There are many different topics I could choose to discuss from my experience over seas. However, what I found most enlightening was the purity of the country, the respectful nature of the people, and the unrelenting, disciplined work ethic of the people there.  I had always prided myself on the conditioning aspect of being a professional athlete.  When I made the decision to play in Japan, I reached out to people I knew who had traveled that road.  The one consistent message I heard was that the conditioning was nuts over there.  I put in more time that offseason training than ever before, but when Spring Training began the first week of February, I learned first hand what the Japanese think of as conditioning. By the end of the “active warm up”, a 45 minute “ warm up”, we had accomplished what most Major League teams do for post practice conditioning..  One of the Japanese league favorites is to have their pitchers jog with a car tire attached to a rope, that is placed around your waist, and pull it along the out skirts of the sand infields.  You can imagine how heavy those were as they began to fill with sand.  Then consider this was taking place after being on the field for 7 hours already.  Good times.  Needless to say, I would end up in bed at the end of each day with ice packs on both shins, my right shoulder and elbow.  Off the field, the work ethic is evident in that there is no tipping.  Cab drivers, waitresses, and door men do their required service without allowing you to tip them. Imagine that, doing a job to the best of your ability because you have pride in yourself, not because you think you will get extra compensation. It was an experience for sure.


As eye opening as the conditioning, was the respectful nature of the people. The Japanese consider it an honor and a privilege to be able to play the game of baseball.  They demonstrate this in many ways.  In the dugouts there is no spitting of seeds or tobacco on the floor or ground. They use a cup and dispose of it. When leaving the field of play the players stop, turn to the field, remove their cap and bow.  It is a way of saying thanks for letting us participate. With age comes respect in Japan.  Being 36 at the time, I was considered a veteran ( senpai), even though I had never played in Japan.  This stature gave you special treatment from the trainers, translators, coaches and players.  You were placed first in line for dinner, at the training table for ice, and when boarding a plane, or train, when with the team.  In their business world that is how you climbed the corporate ladder, by age.  When an “older” business man, within your company, asks you to go to dinner, it is considered a privilege, but also mandatory, regardless of what ever else is going on around you.  In other words if your sons birthday falls on the same day that a senior business man requests your presence at dinner, the dinner takes precedent. 


As much as I was impressed with areas of the Japanese culture, I think I was most taken back by the fact that their culture is unique to them.  In the US, we are a sort of melting pot of cultures.   In Japan so many aspects of their culture is unique to them.  When entering a home from the outside world, the Japanese remove their shoes. They do not want to bring any uncleanliness into the home, which is considered sacred,  similar to the dugout.  The cuisine in Japan is unique to say the least.  First, nothing is wasted. Everything you see grown above the ground is suitable to be consumed, as well as the root system holding it in the ground.  When an animal is killed, there are no wasted parts here either.  I tried to take in the whole experience of being in Japan. I can say that I tried parts of a cow, ( tongue, throat, rib cartilage, ear, to name a few) that I had no idea could be used for dietary purposes.

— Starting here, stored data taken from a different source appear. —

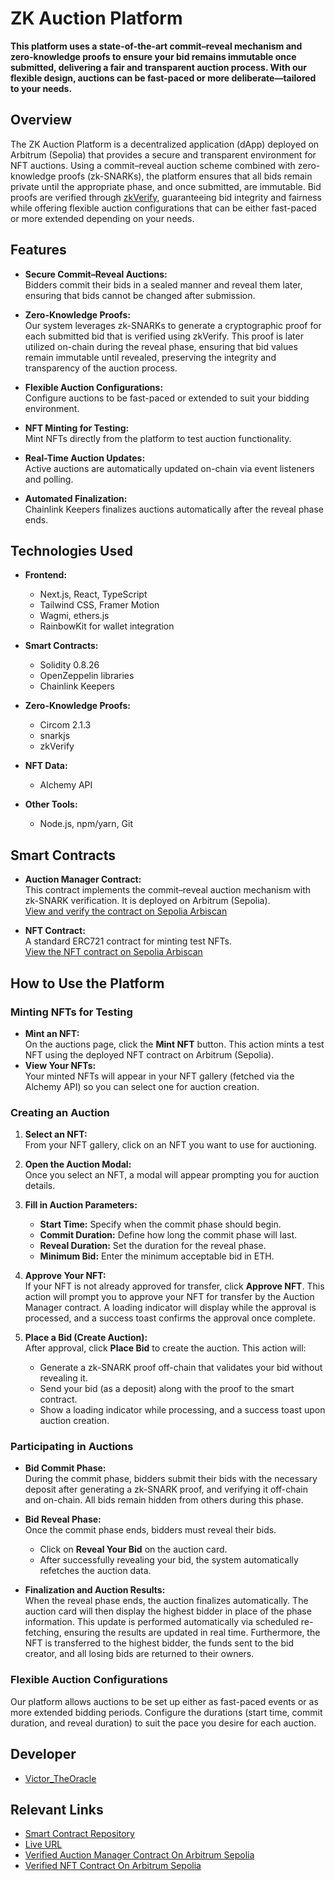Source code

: # ZK Auction Platform

**This platform uses a state-of-the-art commit–reveal mechanism and zero-knowledge proofs to ensure your bid remains immutable once submitted, delivering a fair and transparent auction process. With our flexible design, auctions can be fast-paced or more deliberate—tailored to your needs.**

## Overview

The ZK Auction Platform is a decentralized application (dApp) deployed on Arbitrum (Sepolia) that provides a secure and transparent environment for NFT auctions. Using a commit–reveal auction scheme combined with zero-knowledge proofs (zk-SNARKs), the platform ensures that all bids remain private until the appropriate phase, and once submitted, are immutable. Bid proofs are verified through [zkVerify](https://docs.zkverify.io/), guaranteeing bid integrity and fairness while offering flexible auction configurations that can be either fast-paced or more extended depending on your needs.


## Features

- **Secure Commit–Reveal Auctions:**  
  Bidders commit their bids in a sealed manner and reveal them later, ensuring that bids cannot be changed after submission.
  
- **Zero-Knowledge Proofs:**  
  Our system leverages zk-SNARKs to generate a cryptographic proof for each submitted bid that is verified using zkVerify. This proof is later utilized on-chain during the reveal phase, ensuring that bid values remain immutable until revealed, preserving the integrity and transparency of the auction process.
  
- **Flexible Auction Configurations:**  
  Configure auctions to be fast-paced or extended to suit your bidding environment.
  
- **NFT Minting for Testing:**  
  Mint NFTs directly from the platform to test auction functionality.
  
- **Real-Time Auction Updates:**  
  Active auctions are automatically updated on-chain via event listeners and polling.
  
- **Automated Finalization:**  
  Chainlink Keepers finalizes auctions automatically after the reveal phase ends.

## Technologies Used

- **Frontend:**  
  - Next.js, React, TypeScript  
  - Tailwind CSS, Framer Motion  
  - Wagmi, ethers.js  
  - RainbowKit for wallet integration
  
- **Smart Contracts:**  
  - Solidity 0.8.26  
  - OpenZeppelin libraries  
  - Chainlink Keepers
  
- **Zero-Knowledge Proofs:**  
  - Circom 2.1.3  
  - snarkjs
  - zkVerify
  
- **NFT Data:**  
  - Alchemy API
  
- **Other Tools:**  
  - Node.js, npm/yarn, Git

## Smart Contracts

- **Auction Manager Contract:**  
  This contract implements the commit–reveal auction mechanism with zk-SNARK verification. It is deployed on Arbitrum (Sepolia).  
  [View and verify the contract on Sepolia Arbiscan](https://sepolia.arbiscan.io/address/0x2fad0a29b18be587eff4e1b0bc7b327e27579eb2)

- **NFT Contract:**  
  A standard ERC721 contract for minting test NFTs.  
  [View the NFT contract on Sepolia Arbiscan](https://sepolia.arbiscan.io/address/0xa39501fa04a52ba2a783d686f01db0f52ab50da7)

## How to Use the Platform

### Minting NFTs for Testing

- **Mint an NFT:**  
  On the auctions page, click the **Mint NFT** button. This action mints a test NFT using the deployed NFT contract on Arbitrum (Sepolia).  
- **View Your NFTs:**  
  Your minted NFTs will appear in your NFT gallery (fetched via the Alchemy API) so you can select one for auction creation.

### Creating an Auction

1. **Select an NFT:**  
   From your NFT gallery, click on an NFT you want to use for auctioning.
   
2. **Open the Auction Modal:**  
   Once you select an NFT, a modal will appear prompting you for auction details.

3. **Fill in Auction Parameters:**  
   - **Start Time:** Specify when the commit phase should begin.
   - **Commit Duration:** Define how long the commit phase will last.
   - **Reveal Duration:** Set the duration for the reveal phase.
   - **Minimum Bid:** Enter the minimum acceptable bid in ETH.
   
4. **Approve Your NFT:**  
   If your NFT is not already approved for transfer, click **Approve NFT**. This action will prompt you to approve your NFT for transfer by the Auction Manager contract. A loading indicator will display while the approval is processed, and a success toast confirms the approval once complete.

5. **Place a Bid (Create Auction):**  
   After approval, click **Place Bid** to create the auction. This action will:
   - Generate a zk-SNARK proof off-chain that validates your bid without revealing it.
   - Send your bid (as a deposit) along with the proof to the smart contract.
   - Show a loading indicator while processing, and a success toast upon auction creation.
   
### Participating in Auctions

- **Bid Commit Phase:**  
  During the commit phase, bidders submit their bids with the necessary deposit after generating a zk-SNARK proof, and verifying it off-chain and on-chain. All bids remain hidden from others during this phase.

- **Bid Reveal Phase:**  
  Once the commit phase ends, bidders must reveal their bids.  
  - Click on **Reveal Your Bid** on the auction card.
  - After successfully revealing your bid, the system automatically refetches the auction data.
  
- **Finalization and Auction Results:**  
  When the reveal phase ends, the auction finalizes automatically. The auction card will then display the highest bidder in place of the phase information. This update is performed automatically via scheduled re-fetching, ensuring the results are updated in real time. Furthermore, the NFT is transferred to the highest bidder, the funds sent to the bid creator, and all losing bids are returned to their owners.

### Flexible Auction Configurations

Our platform allows auctions to be set up either as fast-paced events or as more extended bidding periods. Configure the durations (start time, commit duration, and reveal duration) to suit the pace you desire for each auction.

## Developer

- [Victor_TheOracle](https://x.com/victorokpukpan_)

## Relevant Links

- [Smart Contract Repository](https://github.com/Victor-Okpukpan/zk-auction-contract)
- [Live URL](https://zk-auction.vercel.app/)
- [Verified Auction Manager Contract On Arbitrum Sepolia](https://sepolia.arbiscan.io/address/0x2fad0a29b18be587eff4e1b0bc7b327e27579eb2)
- [Verified NFT Contract On Arbitrum Sepolia](https://sepolia.arbiscan.io/address/0xa39501fa04a52ba2a783d686f01db0f52ab50da7)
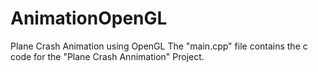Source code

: # AnimationOpenGL
Plane Crash Animation using OpenGL
The "main.cpp" file contains the c code for the "Plane Crash Annimation" Project.
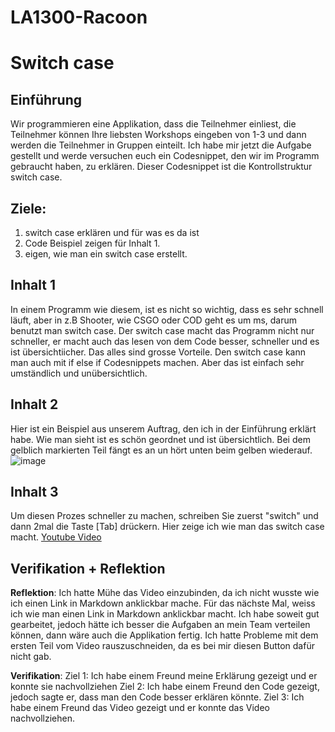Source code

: # LA1300-Racoon
# Switch case

## Einführung

Wir programmieren eine Applikation, dass die Teilnehmer einliest, die Teilnehmer können Ihre liebsten Workshops eingeben von 1-3 und dann werden die Teilnehmer in Gruppen einteilt. Ich habe mir jetzt die Aufgabe gestellt und werde versuchen euch ein Codesnippet, den wir im Programm gebraucht haben, zu erklären. Dieser Codesnippet ist die Kontrollstruktur switch case.

## Ziele:
1. switch case erklären und für was es da ist
2. Code Beispiel zeigen für Inhalt 1.
3. eigen, wie man ein switch case erstellt.


## Inhalt 1

In einem Programm wie diesem, ist es nicht so wichtig, dass es sehr schnell läuft, aber in z.B Shooter, wie CSGO oder COD geht es um ms, darum benutzt man switch case. Der switch case macht das Programm nicht nur schneller, er macht auch das lesen von dem Code besser, schneller und es ist übersichtiicher. Das alles sind grosse Vorteile. Den switch case kann man auch mit if else if Codesnippets machen. Aber das ist einfach sehr umständlich und unübersichtlich. 

## Inhalt 2

Hier ist ein Beispiel aus unserem Auftrag, den ich in der Einführung erklärt habe. Wie man sieht ist es schön geordnet und ist übersichtlich. Bei dem gelblich markierten Teil fängt es an un hört unten beim gelben wiederauf.
![image](https://cdn.discordapp.com/attachments/898897821602807810/910474778748547112/unknown.png)


## Inhalt 3

Um diesen Prozes schneller zu machen, schreiben Sie zuerst "switch" und dann 2mal die Taste [Tab] drückern. Hier zeige ich wie man das switch case macht.
[Youtube Video](https://youtu.be/xoBNbNVeJW8)

## Verifikation + Reflektion 

**Reflektion**:
Ich hatte Mühe das Video einzubinden, da ich nicht wusste wie ich einen Link in Markdown anklickbar mache.
Für das nächste Mal, weiss ich wie man einen Link in Markdown anklickbar macht.
Ich habe soweit gut gearbeitet, jedoch hätte ich besser die Aufgaben an mein Team verteilen können, dann wäre auch die Applikation fertig.
Ich hatte Probleme mit dem ersten Teil vom Video rauszuschneiden, da es bei mir diesen Button dafür nicht gab.

**Verifikation**:
Ziel 1: Ich habe einem Freund meine Erklärung gezeigt und er konnte sie nachvollziehen
Ziel 2: Ich habe einem Freund den Code gezeigt, jedoch sagte er, dass man den Code besser erklären könnte.
Ziel 3: Ich habe einem Freund das Video gezeigt und er konnte das Video nachvollziehen.
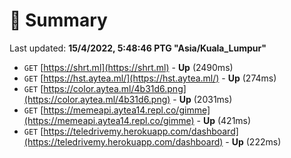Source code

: # 📖 Summary
Last updated: **15/4/2022, 5:48:46 PTG "Asia/Kuala_Lumpur"**

- `GET` [https://shrt.ml](https://shrt.ml) - **Up** (2490ms)
- `GET` [https://hst.aytea.ml/](https://hst.aytea.ml/) - **Up** (274ms)
- `GET` [https://color.aytea.ml/4b31d6.png](https://color.aytea.ml/4b31d6.png) - **Up** (2031ms)
- `GET` [https://memeapi.aytea14.repl.co/gimme](https://memeapi.aytea14.repl.co/gimme) - **Up** (421ms)
- `GET` [https://teledrivemy.herokuapp.com/dashboard](https://teledrivemy.herokuapp.com/dashboard) - **Up** (222ms)
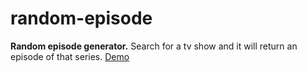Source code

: # random-episode

**Random episode generator.**
Search for a tv show and it will return an episode of that series.
[Demo](a-randomepisode.rhcloud.com)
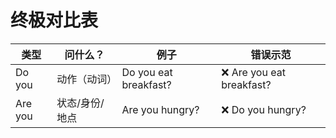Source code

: # 终极对比表

| 类型    | 问什么？       | 例子                  | 错误示范                  |
| ------- | -------------- | --------------------- | ------------------------- |
| Do you  | 动作（动词）   | Do you eat breakfast? | ❌ Are you eat breakfast? |
| Are you | 状态/身份/地点 | Are you hungry?       | ❌ Do you hungry?         |
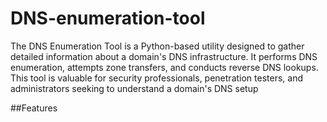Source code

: # DNS-enumeration-tool
The DNS Enumeration Tool is a Python-based utility designed to gather detailed information about a domain's DNS infrastructure. It performs DNS enumeration, attempts zone transfers, and conducts reverse DNS lookups. This tool is valuable for security professionals, penetration testers, and administrators seeking to understand a domain's DNS setup

##Features
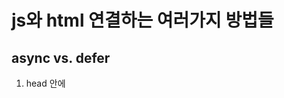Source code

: js와 html 연결하는 여러가지 방법들
======================
async vs. defer
----------------

1. head 안에 <script src="main.js"/>로 연결하기
- HTML Parsing : 한 줄씩 읽어오면서 DOM 요소로 변환하게 됨
- 스크립트 파일을 만나면 필요한 js를 서버에서 다운 받고 실행
fethcing js, executing js
- HTML Parsing 나머지 수행
=> js파일 크기가 크고 인터넷도 느리다면 유저들이 보기까지 많은 시간이 소요됨

2. body 끝부분에 <script src="main.js"/>로 연결하기
- HTML Parsing (끝까지)
page가 준비 완료 되면
- fethcing js, executing js
=> js 파일을 받기 전에도 사용자가 페이지를 볼 수 있다는 장점
단점은 웹사이트가 js의존적이라면 더 기다려야 하는 것

3. head <script asyn src="main.js"/>
boolen 타입이라 선언하면 true임
- HTML PARSING과 JS FETCHING을 병렬적으로 진행
fetching이 완료되면 HTML PARSING을 멈추고 JS executing 수행
끝나고 나서야 마저 HTML PARSING 수행
=> 다운로드 시간 절약
HTML의 요소가 아직 정의되지 않은 상태에서 JS수행되므로 불안정
사용자가 페이지를 보는 데 시간이 조금 더 걸림
그리고 async는 먼저 fetching이 끝난 js부터 실행하므로 순서에 의존한다면 추천되지 

4. head <script defer src="main.js"/> : 가장 효율적인 옵션
-HTML parsing 하다가 js 파일을 fetching (동시에)
그리고 parsing이 끝난 후에(page ready) executing js

js가 여러개라면 정의한 순서대로 실행
(fetching은?)
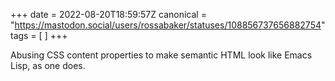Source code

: +++
date = 2022-08-20T18:59:57Z
canonical = "https://mastodon.social/users/rossabaker/statuses/108856737656882754"
tags = [  ]
+++

<p>Abusing CSS content properties to make semantic HTML look like Emacs Lisp, as one does.</p>
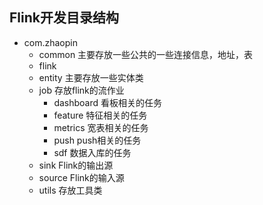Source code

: ## Flink开发目录结构
 - com.zhaopin
     * common 主要存放一些公共的一些连接信息，地址，表
     - flink
	 * entity 主要存放一些实体类
	 * job 存放flink的流作业
		 - dashboard  看板相关的任务
		 - feature 特征相关的任务
		 - metrics 宽表相关的任务
		 - push push相关的任务
		 - sdf 数据入库的任务
	 * sink Flink的输出源
	 * source Flink的输入源
	 * utils 存放工具类
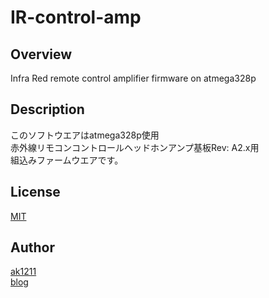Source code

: # IR-control-amp

## Overview
Infra Red remote control amplifier firmware on atmega328p

## Description
このソフトウエアはatmega328p使用  
赤外線リモコンコントロールヘッドホンアンプ基板Rev: A2.x用  
組込みファームウエアです。

## License
[MIT](https://github.com/ak1211/IR-control-amp/blob/master/LICENSE)

## Author
[ak1211](https://github.com/ak1211/)  
[blog](http://ak1211.com/)
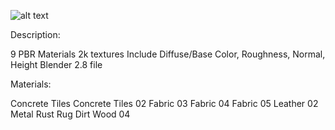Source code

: ![alt text](https://static-2.gumroad.com/res/gumroad/311654529736/asset_previews/45f2a84477213045ae3b7600f3275ae3/retina/11.png?raw=true "Title")

Description:

9 PBR Materials
2k textures
Include Diffuse/Base Color, Roughness, Normal, Height
Blender 2.8 file


Materials:

Concrete Tiles
Concrete Tiles 02
Fabric 03
Fabric 04
Fabric 05
Leather 02
Metal Rust
Rug Dirt
Wood 04
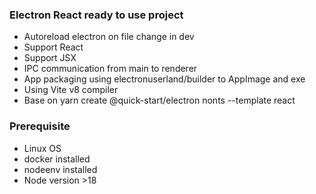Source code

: ### Electron React ready to use project

-   Autoreload electron on file change in dev
-   Support React
-   Support JSX
-   IPC communication from main to renderer
-   App packaging using electronuserland/builder to AppImage and exe
-   Using Vite v8 compiler
-   Base on yarn create @quick-start/electron nonts --template react

### Prerequisite

-   Linux OS
-   docker installed
-   nodeenv installed
-   Node version >18
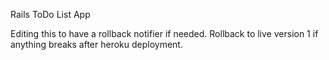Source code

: Rails ToDo List App

Editing this to have a rollback notifier if needed. Rollback to live version 1 if anything breaks after heroku deployment.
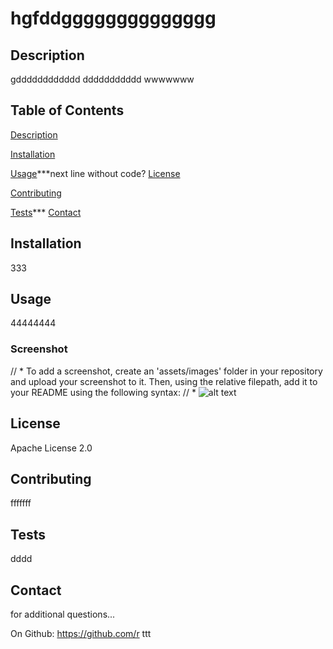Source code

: 
  # hgfddgggggggggggggg

  ## Description
  gdddddddddddd 
  ddddddddddd
  wwwwwww

  ## Table of Contents
  [Description](#Description)

  [Installation](#Installation)

  [Usage](#Usage)***next line without code?
  [License](#License)

  [Contributing](#Contributing)

  [Tests](#Tests)***
  [Contact](#Contact)

  ## Installation
  333

  ## Usage
  44444444
  
  ### Screenshot
  // * To add a screenshot, create an 'assets/images' folder in your repository and upload your screenshot to it. Then, using the relative filepath, add it to your README using the following syntax:
  // * ![alt text](assets/images/screenshot.png)


  ## License
  Apache License 2.0

  ## Contributing
  fffffff

  ## Tests
  dddd

  ## Contact
  for additional questions...
  
  On Github: https://github.com/r
  ttt
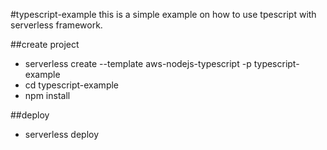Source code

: #typescript-example
this is a simple example on how to use tpescript with serverless framework.

##create project
- serverless create --template aws-nodejs-typescript -p typescript-example
- cd typescript-example
- npm install

##deploy
- serverless deploy

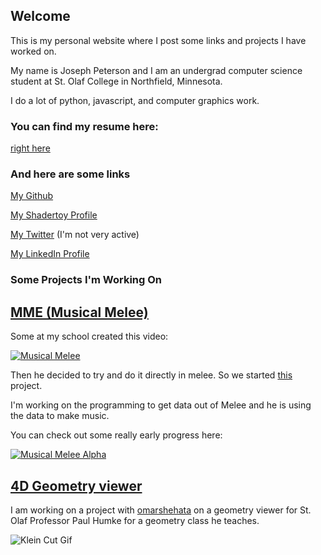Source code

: ## Welcome

This is my personal website where I post some links and projects I have worked on.

My name is Joseph Peterson and I am an undergrad computer science student at St. Olaf College in Northfield, Minnesota.

I do a lot of python, javascript, and computer graphics work.

### You can find my resume here:

[right here](http://petersbob.github.io/resume(01-04-18).pdf)

### And here are some links

[My Github](https://github.com/petersbob)

[My Shadertoy Profile](https://www.shadertoy.com/user/jope246)

[My Twitter](https://twitter.com/petersbob3) (I'm not very active)

[My LinkedIn Profile](https://www.linkedin.com/in/joecpeterson)

### Some Projects I'm Working On

## [MME (Musical Melee)](https://github.com/petersbob/MME)

Some at my school created this video:

[![Musical Melee](https://img.youtube.com/vi/D1wLshtOWsg/0.jpg)](https://youtu.be/D1wLshtOWsg)

Then he decided to try and do it directly in melee. So we started [this](https://github.com/petersbob/MME) project.

I'm working on the programming to get data out of Melee and he is using the data to make music.

You can check out some really early progress here:

[![Musical Melee Alpha](https://img.youtube.com/vi/G7wmrC5d1Ts/0.jpg)](https://www.youtube.com/watch?v=G7wmrC5d1Ts)

## [4D Geometry viewer](https://github.com/StoDevX/humke-4d-geometry)

I am working on a project with [omarshehata](https://github.com/omarshehata) on a geometry viewer for St. Olaf Professor Paul Humke for a geometry class he teaches.

![Klein Cut Gif](http://petersbob.github.io/images/april_klein_2.gif)
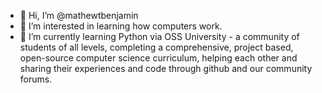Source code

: - 👋 Hi, I’m @mathewtbenjamin
- 👀 I’m interested in learning how computers work.
- 🌱 I’m currently learning Python via OSS University - a community of students of all levels, completing a comprehensive, project based, open-source computer science curriculum, helping each other and sharing their experiences and code through github and our community forums.
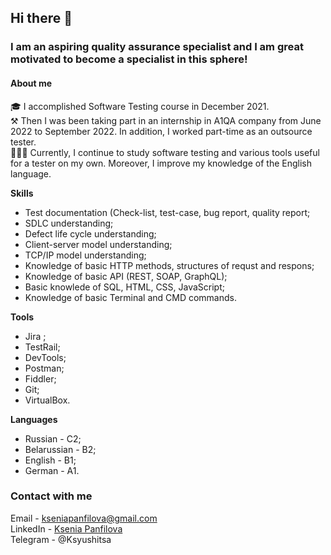 ## Hi there 👋

### I am an aspiring **quality assurance** specialist and I am great motivated to become a **specialist** in this sphere!

#### About me

🎓 I accomplished Software Testing course in December 2021. </br>
⚒ Then I was been taking part in an internship in A1QA company from June 2022 to September 2022. In addition, I worked part-time as an outsource tester. </br>
👨🏻‍💻 Currently, I continue to study software testing and various tools useful for a tester on my own. Moreover, I improve my knowledge of the English language.

**Skills**

- Test documentation (Check-list, test-case, bug report, quality report;
- SDLC understanding;
- Defect life cycle understanding;
- Client-server model understanding;
- TCP/IP model understanding;
- Knowledge of basic HTTP methods, structures of requst and respons;
- Knowledge of basic API (REST, SOAP, GraphQL);
- Basic knowlede of SQL, HTML, CSS, JavaScript;
- Knowledge of basic Terminal and CMD commands.

**Tools**

- Jira ;
- TestRail;
- DevTools;
- Postman;
- Fiddler;
- Git;
- VirtualBox.

**Languages**

- Russian - C2;
- Belarussian - B2;
- English - B1;
- German - A1.

### Contact with me

Email - kseniapanfilova@gmail.com </br>
LinkedIn - [Ksenia Panfilova](https://www.linkedin.com/in/ksenia-panfilova/)</br>
Telegram - @Ksyushitsa
<!--
**KseniaPanfilova/KseniaPanfilova** is a ✨ _special_ ✨ repository because its `README.md` (this file) appears on your GitHub profile.

Here are some ideas to get you started:

- 🔭 I’m currently working on ...
- 🌱 I’m currently learning ...
- 👯 I’m looking to collaborate on ...
- 🤔 I’m looking for help with ...
- 💬 Ask me about ...
- 📫 How to reach me: ...
- 😄 Pronouns: ...
- ⚡ Fun fact: ...
-->
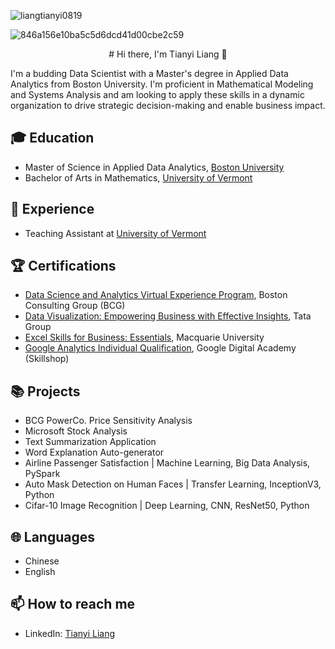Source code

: <p align="left"> <img src="https://komarev.com/ghpvc/?username=liangtianyi0819&label=Profile%20views&color=0e75b6&style=flat" alt="liangtianyi0819" /> </p>

![846a156e10ba5c5d6dcd41d00cbe2c59](https://github.com/liangtianyi0819/liangtianyi0819/assets/78278453/b36b179d-0604-4878-a9b9-caa6530e1a70)


<p align="center"># Hi there, I'm Tianyi Liang 👋 </p>

I'm a budding Data Scientist with a Master's degree in Applied Data Analytics from Boston University. I'm proficient in Mathematical Modeling and Systems Analysis and am looking to apply these skills in a dynamic organization to drive strategic decision-making and enable business impact.

## 🎓 Education

- Master of Science in Applied Data Analytics, [Boston University](https://www.bu.edu/)
- Bachelor of Arts in Mathematics, [University of Vermont](https://www.uvm.edu/)

## 💼 Experience

- Teaching Assistant at [University of Vermont](https://www.uvm.edu/)

## 🏆 Certifications

- [Data Science and Analytics Virtual Experience Program](https://forage-uploads-prod.s3.amazonaws.com/completion-certificates/BCG%20/Tcz8gTtprzAS4xSoK_BCG_v3M2EPHimD8dJawhz_1686121785883_completion_certificate.pdf), Boston Consulting Group (BCG)
- [Data Visualization: Empowering Business with Effective Insights](https://forage-uploads-prod.s3.amazonaws.com/completion-certificates/Tata/MyXvBcppsW2FkNYCX_Tata_v3M2EPHimD8dJawhz_1686022268027_completion_certificate.pdf), Tata Group
- [Excel Skills for Business: Essentials](https://www.coursera.org/account/accomplishments/certificate/98E75FNXYTJD), Macquarie University
- [Google Analytics Individual Qualification](https://skillshop.exceedlms.com/student/award/TUaq2tutWQAuMtGyVsaNQhDM), Google Digital Academy (Skillshop)

## 📚 Projects

- BCG PowerCo. Price Sensitivity Analysis
- Microsoft Stock Analysis
- Text Summarization Application
- Word Explanation Auto-generator
- Airline Passenger Satisfaction | Machine Learning, Big Data Analysis, PySpark
- Auto Mask Detection on Human Faces | Transfer Learning, InceptionV3, Python
- Cifar-10 Image Recognition | Deep Learning, CNN, ResNet50, Python

## 🌐 Languages

- Chinese
- English

## 📫 How to reach me

- LinkedIn: [Tianyi Liang](https://www.linkedin.com/in/tianyi-liang-at-bu/)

When I left Japan, and returned to the states, I had a new sense of appreciation for people and the cultures that they come from.  I am fortunate and grateful for the opportunity they afforded me to play, and live in Japan.  It is another example of how relationships and experiences you encounter shape your future.  My pitching line from Japan lacked something to be desired, but my line on life lessons and traits of successful people took a turn for the better.